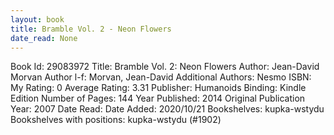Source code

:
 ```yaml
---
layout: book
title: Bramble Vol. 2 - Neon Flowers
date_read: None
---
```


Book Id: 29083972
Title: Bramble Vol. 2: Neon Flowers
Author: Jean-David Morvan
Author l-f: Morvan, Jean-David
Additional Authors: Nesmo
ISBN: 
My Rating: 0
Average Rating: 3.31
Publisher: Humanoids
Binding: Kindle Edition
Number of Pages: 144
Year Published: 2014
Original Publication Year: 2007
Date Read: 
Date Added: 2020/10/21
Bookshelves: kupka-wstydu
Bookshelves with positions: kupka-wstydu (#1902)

---

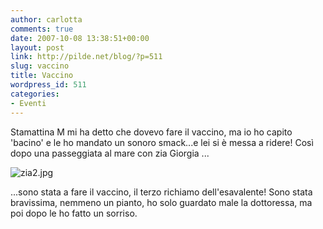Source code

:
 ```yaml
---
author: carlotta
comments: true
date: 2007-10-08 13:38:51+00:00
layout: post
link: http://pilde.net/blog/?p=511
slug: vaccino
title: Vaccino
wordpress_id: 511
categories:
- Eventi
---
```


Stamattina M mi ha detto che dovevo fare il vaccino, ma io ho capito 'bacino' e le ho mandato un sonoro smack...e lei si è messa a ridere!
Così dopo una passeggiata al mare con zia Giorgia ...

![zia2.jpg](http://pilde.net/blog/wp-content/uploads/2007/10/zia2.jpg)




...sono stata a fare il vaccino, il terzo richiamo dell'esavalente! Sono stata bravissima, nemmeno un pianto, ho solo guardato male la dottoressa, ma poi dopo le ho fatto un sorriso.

→ **EXERCISE REQUIREMENTS**
When a line in the material above includes the word "Morvan", copy that line.

→ **RESULT OF THIS TASK**
Author: Jean-David Morvan
Author l-f: Morvan, Jean-David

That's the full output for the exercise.